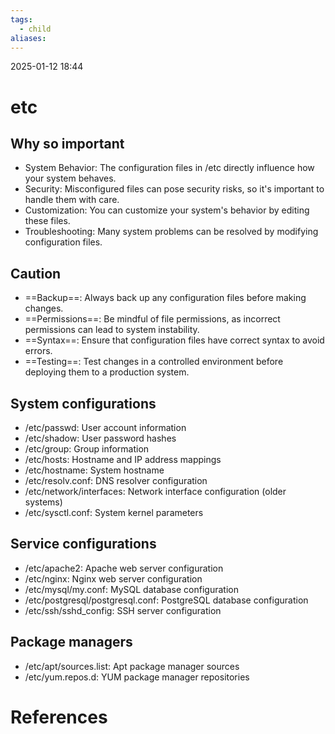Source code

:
 ```yaml
---
tags:
  - child
aliases:
---
```

2025-01-12 18:44
# etc
## Why so important
- System Behavior: The configuration files in /etc directly influence how your system behaves.
- Security: Misconfigured files can pose security risks, so it's important to handle them with care.
- Customization: You can customize your system's behavior by editing these files.
- Troubleshooting: Many system problems can be resolved by modifying configuration files.
## Caution
- ==Backup==: Always back up any configuration files before making changes.
- ==Permissions==: Be mindful of file permissions, as incorrect permissions can lead to system instability.
- ==Syntax==: Ensure that configuration files have correct syntax to avoid errors.
- ==Testing==: Test changes in a controlled environment before deploying them to a production system.
## System configurations
- /etc/passwd: User account information
- /etc/shadow: User password hashes
- /etc/group: Group information
- /etc/hosts: Hostname and IP address mappings
- /etc/hostname: System hostname
- /etc/resolv.conf: DNS resolver configuration
- /etc/network/interfaces: Network interface configuration (older systems)
- /etc/sysctl.conf: System kernel parameters
## Service configurations
- /etc/apache2: Apache web server configuration
- /etc/nginx: Nginx web server configuration
- /etc/mysql/my.conf: MySQL database configuration
- /etc/postgresql/postgresql.conf: PostgreSQL database configuration
- /etc/ssh/sshd_config: SSH server configuration
## Package managers
- /etc/apt/sources.list: Apt package manager sources
- /etc/yum.repos.d: YUM package manager repositories
# References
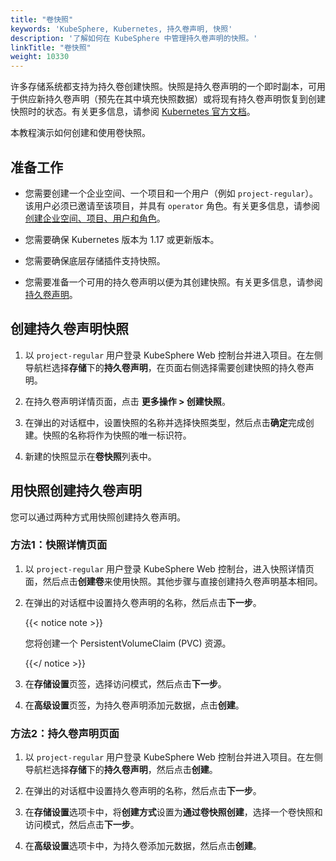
 ```yaml
---
title: "卷快照"
keywords: 'KubeSphere, Kubernetes, 持久卷声明, 快照'
description: '了解如何在 KubeSphere 中管理持久卷声明的快照。'
linkTitle: "卷快照"
weight: 10330
---
```


许多存储系统都支持为持久卷创建快照。快照是持久卷声明的一个即时副本，可用于供应新持久卷声明（预先在其中填充快照数据）或将现有持久卷声明恢复到创建快照时的状态。有关更多信息，请参阅 [Kubernetes 官方文档](https://kubernetes.io/zh/docs/concepts/storage/volume-snapshots/)。

本教程演示如何创建和使用卷快照。

## 准备工作

- 您需要创建一个企业空间、一个项目和一个用户（例如 `project-regular`）。该用户必须已邀请至该项目，并具有 `operator` 角色。有关更多信息，请参阅[创建企业空间、项目、用户和角色](../../../quick-start/create-workspace-and-project/)。

- 您需要确保 Kubernetes 版本为 1.17 或更新版本。

- 您需要确保底层存储插件支持快照。

- 您需要准备一个可用的持久卷声明以便为其创建快照。有关更多信息，请参阅[持久卷声明](../volumes/)。

## 创建持久卷声明快照

1. 以 `project-regular` 用户登录 KubeSphere Web 控制台并进入项目。在左侧导航栏选择**存储**下的**持久卷声明**，在页面右侧选择需要创建快照的持久卷声明。

2. 在持久卷声明详情页面，点击 **更多操作 > 创建快照**。

3. 在弹出的对话框中，设置快照的名称并选择快照类型，然后点击**确定**完成创建。快照的名称将作为快照的唯一标识符。

4. 新建的快照显示在**卷快照**列表中。


## 用快照创建持久卷声明

您可以通过两种方式用快照创建持久卷声明。
### 方法1：快照详情页面

1. 以 `project-regular` 用户登录 KubeSphere Web 控制台，进入快照详情页面，然后点击**创建卷**来使用快照。其他步骤与直接创建持久卷声明基本相同。

2. 在弹出的对话框中设置持久卷声明的名称，然后点击**下一步**。

   {{< notice note >}}

   您将创建一个 PersistentVolumeClaim (PVC) 资源。

   {{</ notice >}} 

3. 在**存储设置**页签，选择访问模式，然后点击**下一步**。

4. 在**高级设置**页签，为持久卷声明添加元数据，点击**创建**。

### 方法2：持久卷声明页面

1. 以 `project-regular` 用户登录 KubeSphere Web 控制台并进入项目。在左侧导航栏选择**存储**下的**持久卷声明**，然后点击**创建**。

2. 在弹出的对话框中设置持久卷声明的名称，然后点击**下一步**。

3. 在**存储设置**选项卡中，将**创建方式**设置为**通过卷快照创建**，选择一个卷快照和访问模式，然后点击**下一步**。

4. 在**高级设置**选项卡中，为持久卷添加元数据，然后点击**创建**。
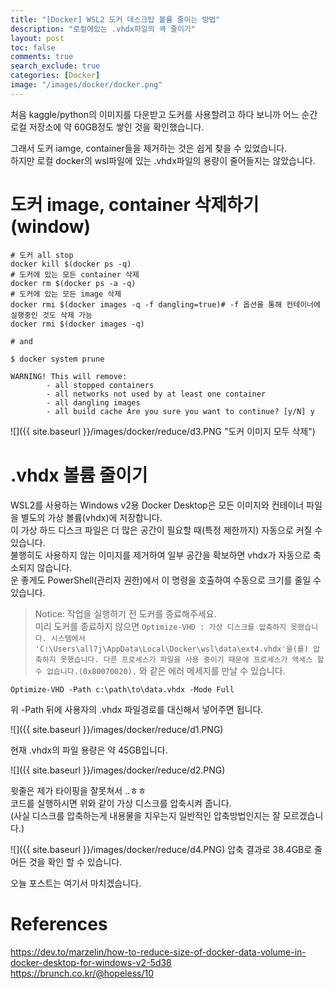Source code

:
 ```yaml
---
title: "[Docker] WSL2 도커 데스크탑 볼륨 줄이는 방법"
description: "로컬에있는 .vhdx파일의 큭 줄이기"
layout: post
toc: false
comments: true
search_exclude: true
categories: [Docker]
image: "/images/docker/docker.png"
---
```


처음 kaggle/python의 이미지를 다운받고 도커를 사용할려고 하다 보니까 어느 순간 로컬 저장소에 약 60GB정도 쌓인 것을 확인했습니다.


그래서 도커 iamge, container들을 제거하는 것은 쉽게 찾을 수 있었습니다.  
하지만 로컬 docker의 wsl파일에 있는 .vhdx파일의 용량이 줄어들지는 않았습니다.


# 도커 image, container 삭제하기(window)
```
# 도커 all stop
docker kill $(docker ps -q)
# 도커에 있는 모든 container 삭제
docker rm $(docker ps -a -q)
# 도커에 있는 모든 image 삭제
docker rmi $(docker images -q -f dangling=true)# -f 옵션을 통해 컨테이너에 실행중인 것도 삭제 가능
docker rmi $(docker images -q)

# and

$ docker system prune

WARNING! This will remove:
        - all stopped containers
        - all networks not used by at least one container
        - all dangling images
        - all build cache Are you sure you want to continue? [y/N] y
```

![]({{ site.baseurl }}/images/docker/reduce/d3.PNG "도커 이미지 모두 삭제")


# .vhdx 볼륨 줄이기

WSL2를 사용하는 Windows v2용 Docker Desktop은 모든 이미지와 컨테이너 파일을 별도의 가상 볼륨(vhdx)에 저장합니다.  
이 가상 하드 디스크 파일은 더 많은 공간이 필요할 때(특정 제한까지) 자동으로 커질 수 있습니다.  
불행히도 사용하지 않는 이미지를 제거하여 일부 공간을 확보하면 vhdx가 자동으로 축소되지 않습니다.  
운 좋게도 PowerShell(관리자 권한)에서 이 명령을 호출하여 수동으로 크기를 줄일 수 있습니다.

> Notice: 작업을 실행하기 전 도커를 종료해주세요.  
미리 도커를 종료하지 않으면 `Optimize-VHD : 가상 디스크를 압축하지 못했습니다.
시스템에서 'C:\Users\all7j\AppData\Local\Docker\wsl\data\ext4.vhdx'을(를) 압축하지 못했습니다. 다른 프로세스가 파일을
사용 중이기 때문에 프로세스가 액세스 할 수 없습니다.(0x80070020).` 와 같은 에러 메세지를 만날 수 있습니다.

```
Optimize-VHD -Path c:\path\to\data.vhdx -Mode Full

```
위 -Path 뒤에 사용자의 .vhdx 파일경로를 대신해서 넣어주면 됩니다.

![]({{ site.baseurl }}/images/docker/reduce/d1.PNG)


현재 .vhdx의 파일 용량은 약 45GB입니다.

![]({{ site.baseurl }}/images/docker/reduce/d2.PNG)


윗줄은 제가 타이핑을 잘못쳐서 ..ㅎㅎ  
코드를 실행하시면 위와 같이 가상 디스크를 압축시켜 줍니다.  
(사실 디스크를 압축하는게 내용물을 지우는지 일반적인 압축방법인지는 잘 모르겠습니다.)


![]({{ site.baseurl }}/images/docker/reduce/d4.PNG)
압축 결과로 38.4GB로 줄어든 것을 확인 할 수 있습니다.




오늘 포스트는 여기서 마치겠습니다.

# References
<https://dev.to/marzelin/how-to-reduce-size-of-docker-data-volume-in-docker-desktop-for-windows-v2-5d38>  
<https://brunch.co.kr/@hopeless/10>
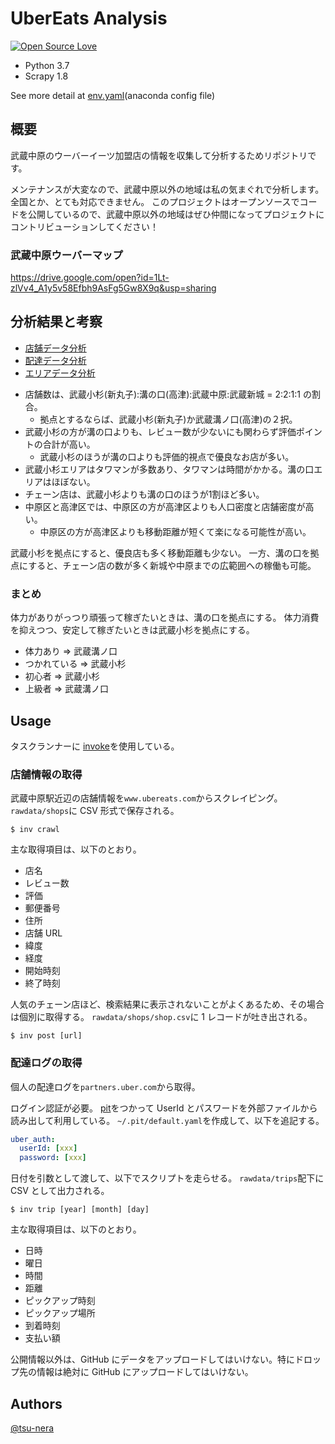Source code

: # UberEats Analysis

[![Open Source Love](https://badges.frapsoft.com/os/v3/open-source.svg?v=103)](https://github.com/tsu-nera/ubereats-analysis)

- Python 3.7
- Scrapy 1.8

See more detail at [env.yaml](https://github.com/tsu-nera/ubereats-analysis/blob/master/env.yaml)(anaconda config file)

## 概要

武蔵中原のウーバーイーツ加盟店の情報を収集して分析するためリポジトリです。

メンテナンスが大変なので、武蔵中原以外の地域は私の気まぐれで分析します。全国とか、とても対応できません。
このプロジェクトはオープンソースでコードを公開しているので、武蔵中原以外の地域はぜひ仲間になってプロジェクトにコントリビューションしてください！

### 武蔵中原ウーバーマップ

https://drive.google.com/open?id=1Lt-zlVv4_A1y5v58Efbh9AsFg5Gw8X9q&usp=sharing

## 分析結果と考察

- [店舗データ分析](https://github.com/tsu-nera/ubereats-analysis/blob/master/notebooks/shop_analysis.ipynb)
- [配達データ分析](https://github.com/tsu-nera/ubereats-analysis/blob/master/notebooks/trip_analysis.ipynb)
- [エリアデータ分析](https://github.com/tsu-nera/ubereats-analysis/blob/master/notebooks/area_analysis.ipynb)

* 店舗数は、武蔵小杉(新丸子):溝の口(高津):武蔵中原:武蔵新城 = 2:2:1:1 の割合。 
  * 拠点とするならば、武蔵小杉(新丸子)か武蔵溝ノ口(高津)の２択。
* 武蔵小杉の方が溝の口よりも、レビュー数が少ないにも関わらず評価ポイントの合計が高い。 
  * 武蔵小杉のほうが溝の口よりも評価的視点で優良なお店が多い。
* 武蔵小杉エリアはタワマンが多数あり、タワマンは時間がかかる。溝の口エリアはほぼない。
* チェーン店は、武蔵小杉よりも溝の口のほうが1割ほど多い。
* 中原区と高津区では、中原区の方が高津区よりも人口密度と店舗密度が高い。 
  * 中原区の方が高津区よりも移動距離が短くて楽になる可能性が高い。

武蔵小杉を拠点にすると、優良店も多く移動距離も少ない。
一方、溝の口を拠点にすると、チェーン店の数が多く新城や中原までの広範囲への稼働も可能。

### まとめ

体力がありがっつり頑張って稼ぎたいときは、溝の口を拠点にする。
体力消費を抑えつつ、安定して稼ぎたいときは武蔵小杉を拠点にする。

* 体力あり => 武蔵溝ノ口
* つかれている => 武蔵小杉
* 初心者 => 武蔵小杉
* 上級者 => 武蔵溝ノ口

## Usage

タスクランナーに [invoke](http://www.pyinvoke.org/)を使用している。

### 店舗情報の取得

武蔵中原駅近辺の店舗情報を`www.ubereats.com`からスクレイピング。 `rawdata/shops`に CSV 形式で保存される。

```
$ inv crawl
```

主な取得項目は、以下のとおり。

- 店名
- レビュー数
- 評価
- 郵便番号
- 住所
- 店舗 URL
- 緯度
- 経度
- 開始時刻
- 終了時刻

人気のチェーン店ほど、検索結果に表示されないことがよくあるため、その場合は個別に取得する。 `rawdata/shops/shop.csv`に 1 レコードが吐き出される。

```
$ inv post [url]
```

### 配達ログの取得

個人の配達ログを`partners.uber.com`から取得。

ログイン認証が必要。 [pit](https://github.com/samzhang111/pit)をつかって UserId とパスワードを外部ファイルから読み出して利用している。 `~/.pit/default.yaml`を作成して、以下を追記する。

```yaml
uber_auth:
  userId: [xxx]
  password: [xxx]
```

日付を引数として渡して、以下でスクリプトを走らせる。 `rawdata/trips`配下に CSV として出力される。

```
$ inv trip [year] [month] [day]
```

主な取得項目は、以下のとおり。

- 日時
- 曜日
- 時間
- 距離
- ピックアップ時刻
- ピックアップ場所
- 到着時刻
- 支払い額

公開情報以外は、GitHub にデータをアップロードしてはいけない。特にドロップ先の情報は絶対に GitHub にアップロードしてはいけない。

## Authors

[@tsu-nera](https://twitter.com/tsu_nera)

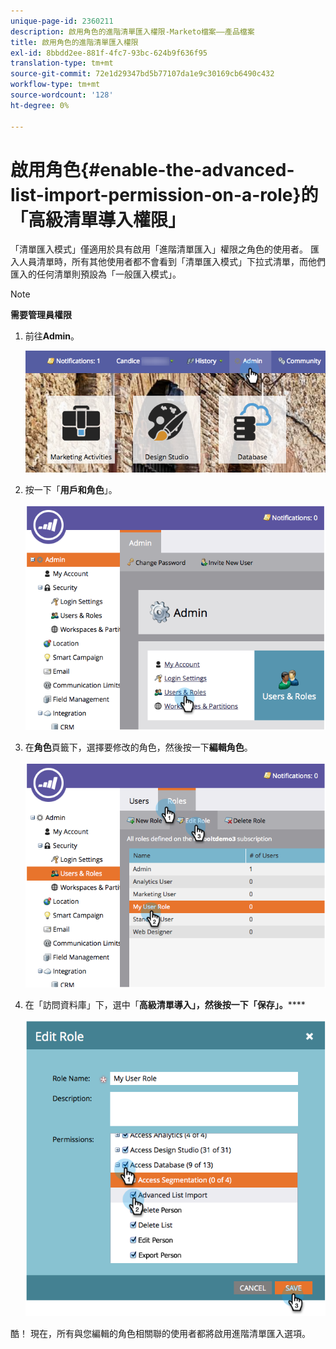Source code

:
 ```yaml
---
unique-page-id: 2360211
description: 啟用角色的進階清單匯入權限-Marketo檔案——產品檔案
title: 啟用角色的進階清單匯入權限
exl-id: 8bbdd2ee-881f-4fc7-93bc-624b9f636f95
translation-type: tm+mt
source-git-commit: 72e1d29347bd5b77107da1e9c30169cb6490c432
workflow-type: tm+mt
source-wordcount: '128'
ht-degree: 0%

---
```


# 啟用角色{#enable-the-advanced-list-import-permission-on-a-role}的「高級清單導入權限」

「清單匯入模式」僅適用於具有啟用「進階清單匯入」權限之角色的使用者。 匯入人員清單時，所有其他使用者都不會看到「清單匯入模式」下拉式清單，而他們匯入的任何清單則預設為「一般匯入模式」。

>[!NOTE]
>
>**需要管理員權限**

1. 前往&#x200B;**Admin**。

   ![](assets/adminhand-2.png)

1. 按一下「**用戶和角色**」。

   ![](assets/image2014-9-17-11-3a50-3a38.png)

1. 在&#x200B;**角色**&#x200B;頁籤下，選擇要修改的角色，然後按一下&#x200B;**編輯角色**。

   ![](assets/image2014-9-17-11-3a51-3a49.png)

1. 在「訪問資料庫」下，選中「**高級清單導入」，然後按一下「保存」。******

   ![](assets/four-1.png)

酷！ 現在，所有與您編輯的角色相關聯的使用者都將啟用進階清單匯入選項。
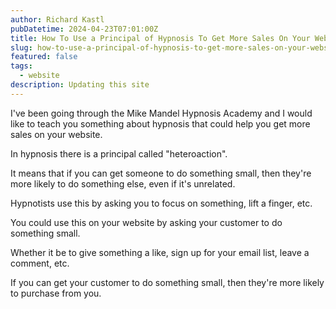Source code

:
 ```yaml
---
author: Richard Kastl
pubDatetime: 2024-04-23T07:01:00Z
title: How To Use a Principal of Hypnosis To Get More Sales On Your Website
slug: how-to-use-a-principal-of-hypnosis-to-get-more-sales-on-your-website
featured: false
tags:
  - website
description: Updating this site
---
```


I've been going through the Mike Mandel Hypnosis Academy and I would like to teach you something about hypnosis that could help you get more sales on your website. 

In hypnosis there is a principal called "heteroaction". 

It means that if you can get someone to do something small, then they're more likely to do something else, even if it's unrelated. 

Hypnotists use this by asking you to focus on something, lift a finger, etc. 

You could use this on your website by asking your customer to do something small. 

Whether it be to give something a like, sign up for your email list, leave a comment, etc. 

If you can get your customer to do something small, then they're more likely to purchase from you.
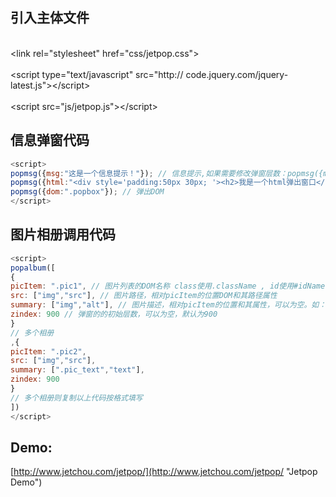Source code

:## 引入主体文件
<br/>&lt;link rel="stylesheet" href="css/jetpop.css"&gt;</br> 
</br> &lt;script type="text/javascript" src="http:// code.jquery.com/jquery-latest.js">&lt;/script&gt;</br> 
</br> &lt;script src="js/jetpop.js"&gt;&lt;/script&gt;</br> 



## 信息弹窗代码
```javascript
<script>
popmsg({msg:"这是一个信息提示！"}); // 信息提示,如果需要修改弹窗层数：popmsg({msg:"这是一个信息提示！",zindex:900}); 为空则默认900 
popmsg({html:"<div style='padding:50px 30px; '><h2>我是一个html弹出窗口</h2>这里可以自定义你需要填写的内容</div>"}); // 弹出HTML 
popmsg({dom:".popbox"}); // 弹出DOM 
</script>
```


## 图片相册调用代码

```javascript
<script>
popalbum([
{
picItem: ".pic1", // 图片列表的DOM名称 class使用.className , id使用#idName 
src: ["img","src"], // 图片路径，相对picItem的位置DOM和其路径属性 
summary: ["img","alt"], // 图片描述，相对picItem的位置和其属性，可以为空。如：<span class="pic_text">图片描述内容</span>则使用[".pic_text","text"] 
zindex: 900 // 弹窗的的初始层数，可以为空，默认为900 
}
// 多个相册 
,{
picItem: ".pic2", 
src: ["img","src"],
summary: [".pic_text","text"], 
zindex: 900
}
// 多个相册则复制以上代码按格式填写 
])
</script>
```

## Demo:
[http://www.jetchou.com/jetpop/](http://www.jetchou.com/jetpop/ "Jetpop Demo")
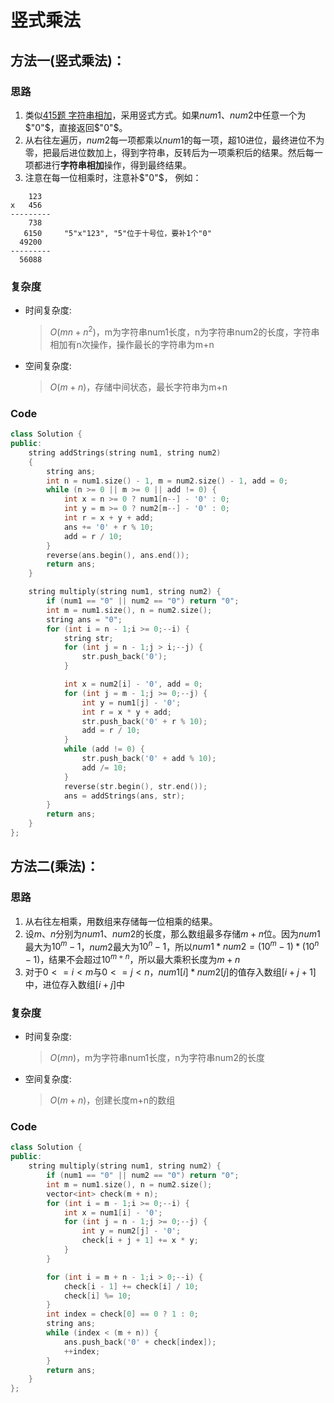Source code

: # 竖式乘法
## 方法一(竖式乘法)：
### 思路
1. 类似[415题 字符串相加](https://leetcode.cn/problems/add-strings/)，采用竖式方式。如果$num1、num2$中任意一个为$"0"$，直接返回$"0"$。
2. 从右往左遍历，$num2$每一项都乘以$num1$的每一项，超$10$进位，最终进位不为零，把最后进位数加上，得到字符串，反转后为一项乘积后的结果。然后每一项都进行**字符串相加**操作，得到最终结果。
3. 注意在每一位相乘时，注意补$"0"$，
例如：
```
    123
x   456
---------
    738
   6150     "5"x"123", "5"位于十号位，要补1个"0"
  49200
---------
  56088 
```
### 复杂度
- 时间复杂度:
  > $O(mn+n^2)$，m为字符串num1长度，n为字符串num2的长度，字符串相加有n次操作，操作最长的字符串为m+n
- 空间复杂度:
  > $O(m+n)$，存储中间状态，最长字符串为m+n

### Code
```C++ []
class Solution {
public:
    string addStrings(string num1, string num2)
    {
        string ans;
        int n = num1.size() - 1, m = num2.size() - 1, add = 0;
        while (n >= 0 || m >= 0 || add != 0) {
            int x = n >= 0 ? num1[n--] - '0' : 0;
            int y = m >= 0 ? num2[m--] - '0' : 0;
            int r = x + y + add;
            ans += '0' + r % 10;
            add = r / 10;
        }
        reverse(ans.begin(), ans.end());
        return ans;
    }

    string multiply(string num1, string num2) {
        if (num1 == "0" || num2 == "0") return "0";
        int m = num1.size(), n = num2.size();
        string ans = "0";
        for (int i = n - 1;i >= 0;--i) {
            string str;
            for (int j = n - 1;j > i;--j) {
                str.push_back('0');
            }

            int x = num2[i] - '0', add = 0;
            for (int j = m - 1;j >= 0;--j) {
                int y = num1[j] - '0';
                int r = x * y + add;
                str.push_back('0' + r % 10);
                add = r / 10;
            }
            while (add != 0) {
                str.push_back('0' + add % 10);
                add /= 10;
            }
            reverse(str.begin(), str.end());
            ans = addStrings(ans, str);
        }
        return ans;
    }
};
```
## 方法二(乘法)：
### 思路
1. 从右往左相乘，用数组来存储每一位相乘的结果。
2. 设$m、n$分别为$num1、num2$的长度，那么数组最多存储$m+n$位。因为$num1$最大为$10^m-1$，$num2$最大为$10^n-1$，所以$num1*num2=(10^m-1)*(10^n-1)$，结果不会超过$10^{m+n}$，所以最大乘积长度为$m+n$
3. 对于$0<=i<m$与$0<=j<n$，$num1[i]*num2[j]$的值存入数组$[i+j+1]$中，进位存入数组$[i+j]$中

### 复杂度
- 时间复杂度:
  > $O(mn)$，m为字符串num1长度，n为字符串num2的长度
- 空间复杂度:
  > $O(m+n)$，创建长度m+n的数组

### Code
```C++ []
class Solution {
public:
    string multiply(string num1, string num2) {
        if (num1 == "0" || num2 == "0") return "0";
        int m = num1.size(), n = num2.size();
        vector<int> check(m + n);
        for (int i = m - 1;i >= 0;--i) {
            int x = num1[i] - '0';
            for (int j = n - 1;j >= 0;--j) {
                int y = num2[j] - '0';
                check[i + j + 1] += x * y;
            }
        }

        for (int i = m + n - 1;i > 0;--i) {
            check[i - 1] += check[i] / 10;
            check[i] %= 10;
        }
        int index = check[0] == 0 ? 1 : 0;
        string ans;
        while (index < (m + n)) {
            ans.push_back('0' + check[index]);
            ++index;
        }
        return ans;
    }
};
```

______________________________

_Instructions for the task_
In the records above, find the line containing "오늘 포스트는 여기서 마치겠습니다." and the line containing "上級者 => 武蔵溝ノ口", then give both of them again word for word along with every line between. Omit any pictures.

_Exercise result_
오늘 포스트는 여기서 마치겠습니다.

# References
<https://dev.to/marzelin/how-to-reduce-size-of-docker-data-volume-in-docker-desktop-for-windows-v2-5d38>  
<https://brunch.co.kr/@hopeless/10>
Source code

: # UberEats Analysis

[![Open Source Love](https://badges.frapsoft.com/os/v3/open-source.svg?v=103)](https://github.com/tsu-nera/ubereats-analysis)

- Python 3.7
- Scrapy 1.8

See more detail at [env.yaml](https://github.com/tsu-nera/ubereats-analysis/blob/master/env.yaml)(anaconda config file)

## 概要

武蔵中原のウーバーイーツ加盟店の情報を収集して分析するためリポジトリです。

メンテナンスが大変なので、武蔵中原以外の地域は私の気まぐれで分析します。全国とか、とても対応できません。
このプロジェクトはオープンソースでコードを公開しているので、武蔵中原以外の地域はぜひ仲間になってプロジェクトにコントリビューションしてください！

### 武蔵中原ウーバーマップ

https://drive.google.com/open?id=1Lt-zlVv4_A1y5v58Efbh9AsFg5Gw8X9q&usp=sharing

## 分析結果と考察

- [店舗データ分析](https://github.com/tsu-nera/ubereats-analysis/blob/master/notebooks/shop_analysis.ipynb)
- [配達データ分析](https://github.com/tsu-nera/ubereats-analysis/blob/master/notebooks/trip_analysis.ipynb)
- [エリアデータ分析](https://github.com/tsu-nera/ubereats-analysis/blob/master/notebooks/area_analysis.ipynb)

* 店舗数は、武蔵小杉(新丸子):溝の口(高津):武蔵中原:武蔵新城 = 2:2:1:1 の割合。 
  * 拠点とするならば、武蔵小杉(新丸子)か武蔵溝ノ口(高津)の２択。
* 武蔵小杉の方が溝の口よりも、レビュー数が少ないにも関わらず評価ポイントの合計が高い。 
  * 武蔵小杉のほうが溝の口よりも評価的視点で優良なお店が多い。
* 武蔵小杉エリアはタワマンが多数あり、タワマンは時間がかかる。溝の口エリアはほぼない。
* チェーン店は、武蔵小杉よりも溝の口のほうが1割ほど多い。
* 中原区と高津区では、中原区の方が高津区よりも人口密度と店舗密度が高い。 
  * 中原区の方が高津区よりも移動距離が短くて楽になる可能性が高い。

武蔵小杉を拠点にすると、優良店も多く移動距離も少ない。
一方、溝の口を拠点にすると、チェーン店の数が多く新城や中原までの広範囲への稼働も可能。

### まとめ

体力がありがっつり頑張って稼ぎたいときは、溝の口を拠点にする。
体力消費を抑えつつ、安定して稼ぎたいときは武蔵小杉を拠点にする。

* 体力あり => 武蔵溝ノ口
* つかれている => 武蔵小杉
* 初心者 => 武蔵小杉
* 上級者 => 武蔵溝ノ口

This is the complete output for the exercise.